Edwards Lab DOI License: MIT GitHub language count PyPi

A straightforward application to convert NCBI GenBank format files to a swath of other formats. Hopefully we have the format you need, but if not either post an issue using our template, or if you have already got it working, post a PR so we can add it and add you to the project.

You might also be interested deprekate's package called genbank which includes several of the features here, and you can import genbank into your Python projects.

What it does

Read an NCBI GenBank format file (like our test data) and convert it to one of many different formats.

Input formats

At the moment we only support NCBI GenBank format. If you want us to read other common formats, let us know and we'll add them.

Output formats

Here are the output formats you can request. You can request as many of these at once as you like!

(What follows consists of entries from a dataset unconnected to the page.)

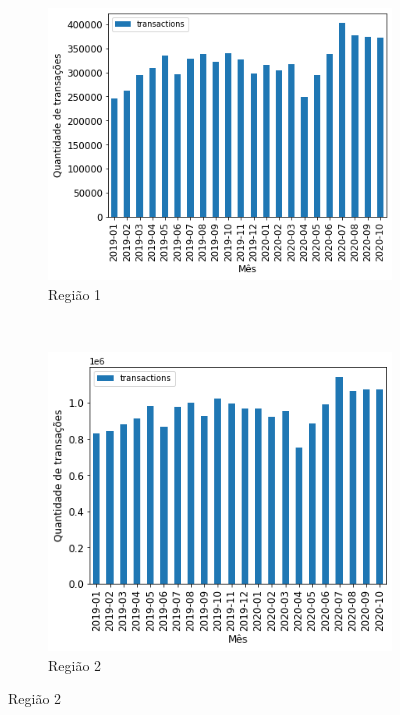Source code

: \begin{figure}[htb] 
    \centering 
    \caption{Valor mensal transacionado por região no período analisado}
    \label{fig:pandemia:descritiva-12-qtde-transacoes-mensal-por-regiao} 
    \begin{subfigure}[b]{0.45\textwidth}
        \includegraphics[scale=0.45]{images/base-de-dados-12.1-qtde-transacoes-mensal-por-regiao.png}
        \caption{Região 1}
        \label{fig:pandemia:descritiva-12.1-qtde-transacoes-mensal-por-regiao}
    \end{subfigure} ~ \quad
    \begin{subfigure}[b]{0.45\textwidth}
        \includegraphics[scale=0.45]{images/base-de-dados-12.2-qtde-transacoes-mensal-por-regiao.png}
        \caption{Região 2}
        \label{fig:pandemia:descritiva-12.2-qtde-transacoes-mensal-por-regiao}

\end{subfigure}
\end{figure}
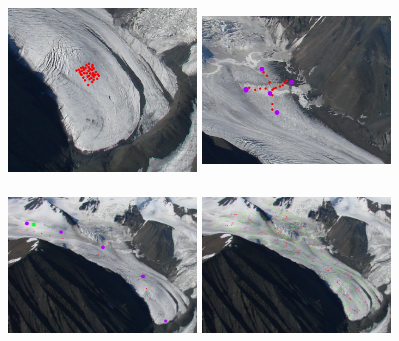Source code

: \documentclass[12pt]{article}
\begin{document}
\begin{figure}
\begin{minipage}[c][11cm][t]{.33\textwidth}
	\vspace*{\fill}
  \centering
  \includegraphics[width=5cm,height=4.5cm]{probe_cell.jpeg}
  \par\vfill
  \includegraphics[width=5cm,height=4.5cm]{probe_curvature.jpeg}
\end{minipage}%
\begin{minipage}[c][11cm][t]{.33\textwidth}
	\vspace*{\fill}
  \centering
  \includegraphics[width=5cm,height=4.5cm]{probe_transect.jpeg}
\par\vfill
  \includegraphics[width=5cm,height=4.5cm]{probe_L.jpeg}

\end{minipage}
\end{figure}
\end{document}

These outputs are assuming you provide a (for example) genome file that contains ORFs, Proteins, and Genomes.

Nucleotide output

  • -n or --nucleotide outputs the whole DNA sequence (e.g. the genome)
  • -o or --orfs outputs the DNA sequence of the open reading frames

Protein output

  • -a or --aminoacids outputs the protein sequence for each of the open reading frames

Complex formats

  • -p or --ptt NCBI ptt protein table. This is a somewhat deprecated NCBI format from their genomes downloads
  • -f or --functions outputs tab separated data of protein ID and protein function (also called the product)
  • --gff3 outputs GFF3 format
  • --amr outputs a GFF file, an amino acid fasta file, and a nucleotide fasta file as required by AMR Finder Plus. Note that this format checks for validity that often crashes AMRFinderPlus
  • --phage_finder outputs a unique format required by phage_finder

Output options

  • --pseudo normally we skip pseudogenes (e.g. in creating amino acid fasta files). This will try and include pseudogenes, but often biopython complains and ignores them!
  • -i or --seqid only output this sequence, or these sequences if you specify more than one -i/--seqid
  • -z or --zip compress some of the outputs
  • --log write logs to a different file

Separate multi-GenBank files

If your GenBank files contains multiple sequence records (separated with //), you can provide the --separate flag. This will write each entry into its own file. This is compatible with -n/--nucleotide, -o/--orfs, and -a/--aminoacids. However, if you provide the --separate flag on its own, it will write each entry in your multi-GenBank file to its own GenBank file.

Examples

All of these examples use our test data

  1. Extract a fasta of the genome:
genbank_to -g test/NC_001417.gbk -n test/NC_001417.fna
  1. Extract the DNA sequences of the ORFs to a single file
genbank_to -g test/NC_001417.gbk -o test/NC_001417.orfs
  1. Extract the protein (amino acid) sequences of the ORFs to a file
genbank_to -g test/NC_001417.gbk -a test/NC_001417.faa
  1. Do all of these at once
genbank_to -g test/NC_001417.gbk -n test/NC_001417.fna -o test/NC_001417.orfs -a test/NC_001417.faa

Installation

You can install genbank_to in three different ways:

  1. Using conda

This is the easiest and recommended method.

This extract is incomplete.